**Information given**.
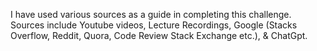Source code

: I have used various sources as a guide in completing this challenge. Sources include Youtube videos, Lecture Recordings, Google (Stacks Overflow, Reddit, Quora, Code Review Stack Exchange etc.), & ChatGpt.
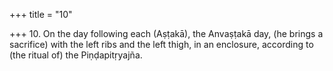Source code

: +++
title = "10"

+++
10. On the day following each (Aṣṭakā), the Anvaṣṭakā day, (he brings a sacrifice) with the left ribs and the left thigh, in an enclosure, according to (the ritual of) the Piṇḍapitṛyajña.
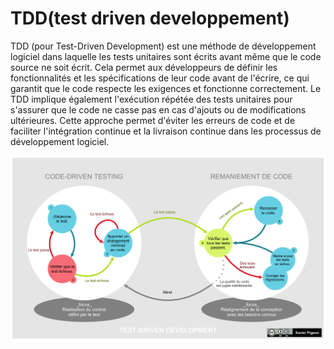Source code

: # TDD(test driven developpement)

TDD (pour Test-Driven Development) est une méthode de développement logiciel dans laquelle les tests unitaires sont écrits avant même que le code source ne soit écrit. Cela permet aux développeurs de définir les fonctionnalités et les spécifications de leur code avant de l'écrire, ce qui garantit que le code respecte les exigences et fonctionne correctement. Le TDD implique également l'exécution répétée des tests unitaires pour s'assurer que le code ne casse pas en cas d'ajouts ou de modifications ultérieures. Cette approche permet d'éviter les erreurs de code et de faciliter l'intégration continue et la livraison continue dans les processus de développement logiciel.

![TDD](../../static/img/Cycle-global-tdd.png)
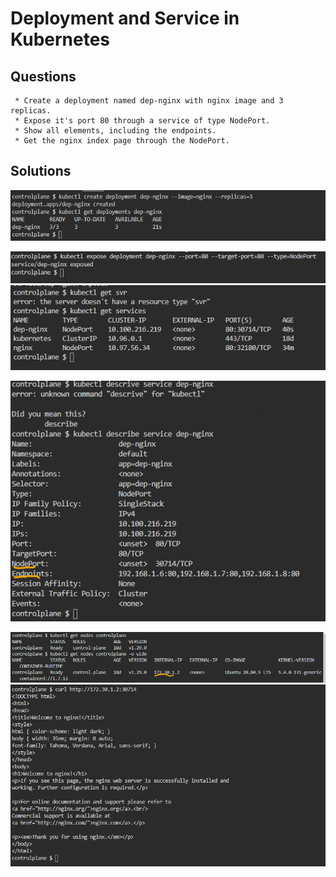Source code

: # Deployment and Service in Kubernetes

## Questions
     * Create a deployment named dep-nginx with nginx image and 3 replicas.
     * Expose it's port 80 through a service of type NodePort.
     * Show all elements, including the endpoints.
     * Get the nginx index page through the NodePort.

## Solutions

![alt text](image.png)

![alt text](image-5.png)
![alt text](image-1.png)

![alt text](image-2.png)

![alt text](image-3.png) 
![alt text](image-4.png)
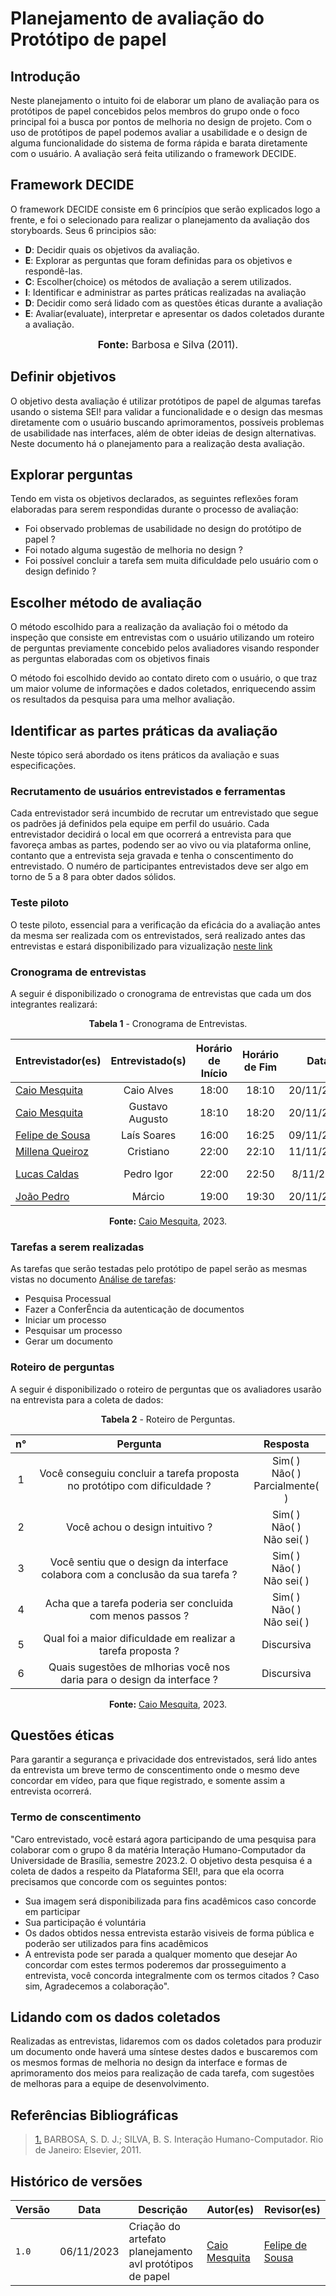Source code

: # Planejamento de avaliação do Protótipo de papel

## Introdução 
Neste planejamento o intuito foi de elaborar um plano de avaliação para os protótipos de papel concebidos pelos membros do grupo onde o foco principal foi a busca por pontos de melhoria no design de projeto. Com o uso de protótipos de papel podemos avaliar a usabilidade e o design de alguma funcionalidade do sistema de forma rápida e barata diretamente com o usuário. A avaliação será feita utilizando o framework DECIDE.
## Framework DECIDE
O framework DECIDE consiste em 6 princípios que serão explicados logo a frente, e foi o selecionado para realizar o planejamento da avaliação dos storyboards. Seus 6 principios são:

* **D**: Decidir quais os objetivos da avaliação.
* **E**: Explorar as perguntas que foram definidas para os objetivos e respondê-las.
* **C**: Escolher(choice) os métodos de avaliação a serem utilizados.
* **I**: Identificar e administrar as partes práticas realizadas na avaliação
* **D**: Decidir como será lidado com as questões éticas durante a avaliação
* **E**: Avaliar(evaluate), interpretar e apresentar os dados coletados durante a avaliação.

<font size="3"><p style="text-align: center"><b>Fonte:</b> Barbosa e Silva (2011).</p></font>

## Definir objetivos
O objetivo desta avaliação é utilizar protótipos de papel de algumas tarefas usando o sistema SEI! para validar a funcionalidade e o design das mesmas diretamente com o usuário buscando aprimoramentos, possíveis problemas de usabilidade nas interfaces, além de obter ideias de design alternativas. Neste documento há o planejamento para a realização desta avaliação.

## Explorar perguntas
Tendo em vista os objetivos declarados, as seguintes reflexões foram elaboradas para serem respondidas durante o processo de avaliação:
* Foi observado problemas de usabilidade no design do protótipo de papel ? 
* Foi notado alguma sugestão de melhoria no design ?
* Foi possível concluir a tarefa sem muita dificuldade pelo usuário com o design definido ?

  
## Escolher método de avaliação
O método escolhido para a realização da avaliação foi o método da inspeção que consiste em entrevistas com o usuário utilizando um roteiro de perguntas previamente concebido pelos avaliadores visando responder as perguntas elaboradas com os objetivos finais

O método foi escolhido devido ao contato direto com o usuário, o que traz um maior volume de informações e dados coletados, enriquecendo assim os resultados da pesquisa para uma melhor avaliação.

## Identificar as partes práticas da avaliação
Neste tópico será abordado os itens práticos da avaliação e suas especificações.

### Recrutamento de usuários entrevistados e ferramentas
Cada entrevistador será incumbido de recrutar um entrevistado que segue os padrões já definidos pela equipe em perfil do usuário. Cada entrevistador decidirá o local em que ocorrerá a entrevista para que favoreça ambas as partes, podendo ser ao vivo ou via plataforma online, contanto que a entrevista seja gravada e tenha o conscentimento do entrevistado. O numéro de participantes entrevistados deve ser algo em torno de 5 a 8 para obter dados sólidos.

### Teste piloto
   O teste piloto, essencial para a verificação da eficácia do a avaliação antes da mesma ser realizada com os entrevistados, será realizado antes das entrevistas e estará disponibilizado para vizualização [neste link]()

### Cronograma de entrevistas
A seguir é disponibilizado o cronograma de entrevistas que cada um dos integrantes realizará:

<center>
  
**Tabela 1** - Cronograma de Entrevistas.

| Entrevistador(es)                              | Entrevistado(s) | Horário de Início | Horário de Fim |    Data    |          Local          |
| ---------------------------------------------- | :-------------: | :---------------: | :------------: | :--------: | :---------------------: |
| [Caio Mesquita](https://github.com/Caiomesvie)   |  Caio Alves  |       18:00      |     18:10      | 20/11/2023 | Presencial  |
| [Caio Mesquita](https://github.com/Caiomesvie)   |  Gustavo Augusto  |       18:10       |     18:20      | 20/11/2023 | Presencial  |
| [Felipe de Sousa](https://github.com/fsousac)     | Laís Soares     | 16:00              | 16:25          | 09/11/2023 | Pessoalmente |
| [Millena Queiroz](https://github.com/MillenaQueiroz) | Cristiano |       22:00       |     22:10      | 11/11/2023 |   Pessoalmente    |
| [Lucas Caldas](https://github.com/lucascaldasb)   |  Pedro Igor  |       22:00       |     22:50      | 8/11/2023 |   Plataforma Discord    |
|  [João Pedro](https://github.com/JoosPerro)       | Márcio  |       19:00       |    19:30      | 20/11/2023 | Pessoalmente |

**Fonte:** [Caio Mesquita](https://github.com/Caiomesvie), 2023.
</center>

### Tarefas a serem realizadas 
As tarefas que serão testadas pelo protótipo de papel serão as mesmas vistas no documento [Análise de tarefas](https://interacao-humano-computador.github.io/2023.2-SEI-GDF/#/analise-de-requisitos/analise-de-tarefas/HTA.md):
* Pesquisa Processual
* Fazer a ConferÊncia da autenticação de documentos
* Iniciar um processo
* Pesquisar um processo
* Gerar um documento 


### Roteiro de perguntas
A seguir é disponibilizado o roteiro de perguntas que os avaliadores usarão na entrevista para a coleta de dados:

<center>
  
**Tabela 2** - Roteiro de Perguntas.

|n°|Pergunta|Resposta|
| :-: | :-: | :-: |
|1| Você conseguiu concluir a tarefa proposta no protótipo com dificuldade ?|Sim( ) <br />Não( ) <br />Parcialmente( )|
|2| Você achou o design intuitivo ?|Sim( ) <br />Não( ) <br />Não sei( )|
|3| Você sentiu que o design da interface colabora com a conclusão da sua tarefa ?|Sim( ) <br />Não( ) <br />Não sei( )|
|4| Acha que a tarefa poderia ser concluida com menos passos ?|Sim( ) <br />Não( ) <br />Não sei( )|
|5| Qual foi a maior dificuldade em realizar a tarefa proposta ?|Discursiva|
|6| Quais sugestões de mlhorias você nos daria para o design da interface ?|Discursiva|

**Fonte:** [Caio Mesquita](https://github.com/Caiomesvie), 2023.
</center>

## Questões éticas
Para garantir a segurança e privacidade dos entrevistados, será lido antes da entrevista um breve termo de conscentimento onde o mesmo deve concordar em vídeo, para que fique registrado, e somente assim a entrevista ocorrerá.
### Termo de conscentimento
"Caro entrevistado, você estará agora participando de uma pesquisa para colaborar com o grupo 8 da matéria Interação Humano-Computador da Universidade de Brasília, semestre 2023.2. O objetivo desta pesquisa é a coleta de dados a respeito da Plataforma SEI!, para que ela ocorra precisamos que concorde com os seguintes pontos:
* Sua imagem será disponibilizada para fins acadêmicos caso concorde em participar
* Sua participação é voluntária
* Os dados obtidos nessa entrevista estarão visiveis de forma pública e poderão ser utilizados para fins acadêmicos
* A entrevista pode ser parada a qualquer momento que desejar
Ao concordar com estes termos poderemos dar prosseguimento a entrevista, você concorda integralmente com os termos citados ? Caso sim, Agradecemos a colaboração".

## Lidando com os dados coletados
Realizadas as entrevistas, lidaremos com os dados coletados para produzir um documento onde haverá uma síntese destes dados e buscaremos com os mesmos formas de melhoria no design da interface e formas de aprimoramento dos meios para realização de cada tarefa, com sugestões de melhoras para a equipe de desenvolvimento.

## Referências Bibliográficas

> <a id="REF1" href="#anchor_1">1.</a> BARBOSA, S. D. J.; SILVA, B. S. Interação Humano-Computador. Rio de Janeiro: Elsevier, 2011.

## Histórico de versões

| Versão | Data       | Descrição                                       | Autor(es)                                                                                     | Revisor(es)                                      |
| ------ | ---------- | ----------------------------------------------- | ------------------------------------------------| ------------------------------------------------ |
| `1.0`  | 06/11/2023 | Criação do artefato planejamento avl protótipos de papel| [Caio Mesquita](https://github.com/Caiomesvie)  | [Felipe de Sousa](https://github.com/fsousac) |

**Required action**.
Each line with "escolhido" in it must be identified and copied from the material.

**Answer to this exercise**.
O método escolhido para a realização da avaliação foi o método da inspeção que consiste em entrevistas com o usuário utilizando um roteiro de perguntas previamente concebido pelos avaliadores visando responder as perguntas elaboradas com os objetivos finais
O método foi escolhido devido ao contato direto com o usuário, o que traz um maior volume de informações e dados coletados, enriquecendo assim os resultados da pesquisa para uma melhor avaliação.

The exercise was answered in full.